Chocolate egg surprise for Easter is price shock amid surge in cocoa costs
Consumers braced for further price increases as supply of cocoa fails to keep up with demand

The world's growing love of chocolate means more expensive treats for the Easter holiday.

Lucy Armstrong, who sells sweets online from Chichester, England, said the cost of a 10-kilogram pack of bulk chocolate she used to make champagne truffles, pralines and salty caramels surged 18 per cent this year to £59 (HK$770). She has raised the price of chocolate Easter eggs by 50 per cent from last year, just before demand picks up for the holiday on April 20, and she plans another increase in the next six months.
"It's definitely the first time where the chocolate has gone up quite noticeably," said Armstrong, who started Lucy Armstrong Chocolates three years ago and now charges £7.50 for a 170-gram Belgian milk-chocolate egg containing six hand-made chocolates, up from £5 last year. "It is hard to try [to] work out what you can sell and at what price. The problem is it's only going to go up and up and up."
Cocoa may rally to US$3,210 a tonne on ICE Futures US in New York by the end of December, the highest since July 2011, according to the average estimate of 14 traders and analysts surveyed. That would top this year's high of US$3,039, reached on March 17.
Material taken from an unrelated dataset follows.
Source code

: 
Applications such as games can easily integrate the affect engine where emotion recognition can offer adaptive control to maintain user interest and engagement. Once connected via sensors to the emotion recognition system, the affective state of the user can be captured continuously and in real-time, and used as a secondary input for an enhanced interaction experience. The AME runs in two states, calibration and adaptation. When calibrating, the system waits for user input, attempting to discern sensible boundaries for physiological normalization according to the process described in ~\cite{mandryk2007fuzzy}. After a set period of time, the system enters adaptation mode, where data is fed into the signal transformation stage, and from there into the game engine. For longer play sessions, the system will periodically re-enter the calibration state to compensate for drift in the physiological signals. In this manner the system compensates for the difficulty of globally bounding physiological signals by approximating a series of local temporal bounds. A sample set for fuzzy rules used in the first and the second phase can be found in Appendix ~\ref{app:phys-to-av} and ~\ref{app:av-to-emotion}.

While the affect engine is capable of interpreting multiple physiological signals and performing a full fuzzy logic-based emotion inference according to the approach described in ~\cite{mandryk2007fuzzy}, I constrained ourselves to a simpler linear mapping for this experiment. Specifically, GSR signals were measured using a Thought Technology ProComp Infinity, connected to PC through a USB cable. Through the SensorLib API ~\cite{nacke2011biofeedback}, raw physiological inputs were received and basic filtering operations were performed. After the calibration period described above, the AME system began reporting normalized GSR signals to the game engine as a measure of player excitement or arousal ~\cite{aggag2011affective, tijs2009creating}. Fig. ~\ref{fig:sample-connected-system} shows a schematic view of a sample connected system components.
The US price of cocoa butter, the byproduct of crushed beans that accounts for 20 per cent of the weight of a chocolate bar, rose 86 per cent in the 12 months to April 11 and was the highest on average for any year since at least 1997, data from the Cocoa Merchants Association of America showed. The cost of other ingredients is also rising, after milk reached records this year in the United States and Europe and sugar futures rallied 20 per cent from a 43-month low in January.
While global bean production would rise for the first time in three years, reaching 4.1 million tonnes in the 12 months to September, that would be less than demand for a second year, with processors set to use 4.18 million tonnes, the International Cocoa Organisation in London said.